Aug 04, 2008 12:13
I started this job the day after I got home from New Paltz, this past wednesday. I quit this past friday.
I struggled to find a job all summer. I started looking too late because I was mostly indifferent when the end of senior year rolled around. Number one because I already had a parttime job, and number two because I was just focused on enjoying myself. So I kind of waited too long, and after enduring an agonizing summerlong battle with my mom, I finally posted an ad on craigslist as a babysitter and my luck changed. I heard from a nice single mother in Brentwood.

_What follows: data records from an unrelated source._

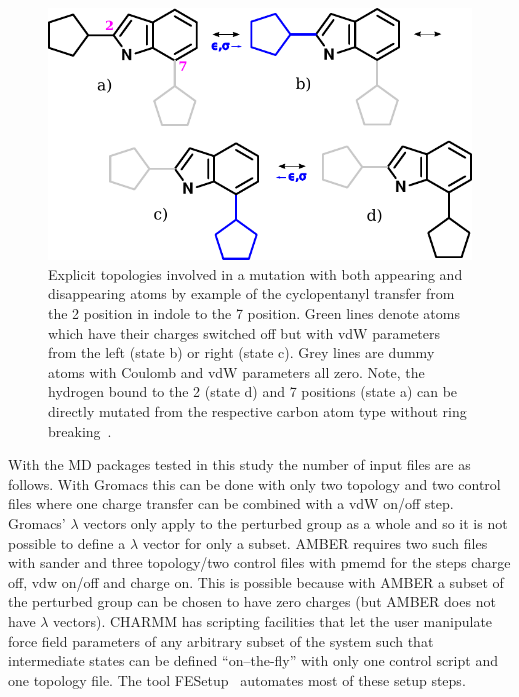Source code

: \documentclass[journal=jctcce,manuscript=suppinfo]{achemso}
\begin{document}
\begin{figure}[ht]
\includegraphics[scale=1.0]{figures/dummies2.pdf}
\caption{Explicit topologies involved in a mutation with both
  appearing and disappearing atoms by example of the cyclopentanyl
  transfer from the 2 position in indole to the 7 position.  Green
  lines denote atoms which have their charges switched off but with
  vdW parameters from the left (state b) or right (state c). Grey
  lines are dummy atoms with Coulomb and vdW parameters all zero.
  Note, the hydrogen bound to the 2 (state d) and 7 positions (state
  a) can be directly mutated from the respective carbon atom type
  without ring breaking~\cite{doi:10.1021/acs.jcim.5b00057}.}
\label{fig:dummies2}
\end{figure}

With the MD packages tested in this study the number of input files
are as follows.  With Gromacs this can be done with only two topology
and two control files where one charge transfer can be combined with a
vdW on/off step.  Gromacs' $\lambda$ vectors only apply to the
perturbed group as a whole and so it is not possible to define a
$\lambda$ vector for only a subset.  AMBER requires two such files
with sander and three topology/two control files with pmemd for the
steps charge off, vdw on/off and charge on.  This is possible because
with AMBER a subset of the perturbed group can be chosen to have zero
charges (but AMBER does not have $\lambda$ vectors).  CHARMM has
scripting facilities that let the user manipulate force field
parameters of any arbitrary subset of the system such that
intermediate states can be defined ``on--the-fly'' with only one
control script and one topology file.  The tool
FESetup~\cite{loeffler_fesetup:_2015} automates most of these setup
steps.
\end{document}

I went to go pay her a visit to check it out. The woman's name is Lisa, and I liked her right away. I feel oddly connected to her, I definitely think we would've been friends if we were the same age. She's been seperated for her husband for a month or two, and she hasn't really worked in awhile because she is busy caring for her children. I feel for the woman, they are clearly beginning to drive her up the wall. We kind of didn't know how to conduct the pseudo-interview, but after the ride home I was pulling into my driveway and I get a call from her that she was offering me the job. I figured this would be a nice experience and a good temporary way of making money, so I accepted.
It was a different experience for a few days. I kind of felt like I was living life as this woman, Lisa. I'm in her house all day, with her kids all day doing with them what she has to do with them. We went to the park one day, and the community pool. Today Alex is putting on a puppet show with her friend Dolmei that Jack and I are going to watch.

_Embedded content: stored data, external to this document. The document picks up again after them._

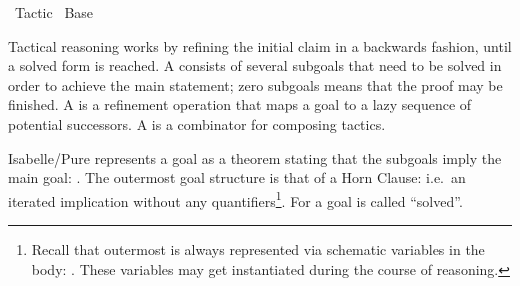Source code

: %
\begin{isabellebody}%
\def\isabellecontext{Tactic}%
%
\isadelimtheory
%
\endisadelimtheory
%
\isatagtheory
{}\isamarkupfalse%
\ Tactic\isanewline
{}\ Base\isanewline
{}%
\endisatagtheory
{\isafoldtheory}%
%
\isadelimtheory
%
\endisadelimtheory
%
\isamarkuptrue%
%
\begin{isamarkuptext}%
Tactical reasoning works by refining the initial claim in a
  backwards fashion, until a solved form is reached.  A 
  consists of several subgoals that need to be solved in order to
  achieve the main statement; zero subgoals means that the proof may
  be finished.  A  is a refinement operation that maps
  a goal to a lazy sequence of potential successors.  A  is a combinator for composing tactics.%
\end{isamarkuptext}%
\isamarkuptrue%
%
\isamarkuptrue%
%
\begin{isamarkuptext}%
Isabelle/Pure represents a goal as a theorem stating that the subgoals imply the main
  goal: .  The outermost goal
  structure is that of a Horn Clause: i.e.\ an iterated implication without any
  quantifiers\footnote{Recall that outermost  is
  always represented via schematic variables in the body: .  These variables may get instantiated during the course of
  reasoning.}.  For  a goal is called ``solved''.


\end{isamarkuptext}
\end{isabellebody}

But here's why I can't do it . First of all, it's 8 hours a day 4-5 days a week. For the past year or two I've kind of been going through this perpetual exhaustion where I get so tired every few hours that I can't function. I've been okay with the kids so far, but I have fallen asleep a few times while we're watching tv.
Second, well... it's for two kids, a 9 year old named Alex, and a 6 year old named Jack. I really like Alex. She's tall, lanky, and awkward. She's shy and cooperative. She asks me to play board games with her, and make cat puppets out of paperbags, and paint and color and do puzzles. The other kid's name is Jack, he's 6. And well...Jack has some problems. It's some kind of OCD or ADHD or... something. He throws tantrums and has mood swings all day. He does this screaming thing where he just screams at the top of his longs for no reason. He makes up things, he lies about obvious facts. It's very bizzare and uncomfortable. I simply not equipped to handle it. Jack would be better off in the hands of someone older and with more experience who is better equipped to handle him. I just can't do it, I'm miserable. I sat down Lisa on Friday and told her how I was feeling, and thankfully she was very understanding. She told me she knew this would happen (great). I assured her that I wasn't just running out on her, that if she needed me for an extra day or so I'd be willing to come in. So that's why I'm here now. I don't want to leave her shit up the creek, you know? She even offered me part time but I know that I do not want to do this.
I want the rest of my summer to relax and see my friends. I consider this the last summer to really just do nothing, because next summer I might be auditioning for summer stock or going on other auditions. The pressure will be on to get my shit started. And pretty school soon is starting and I'll be working hard. So I'm going to make the most of this.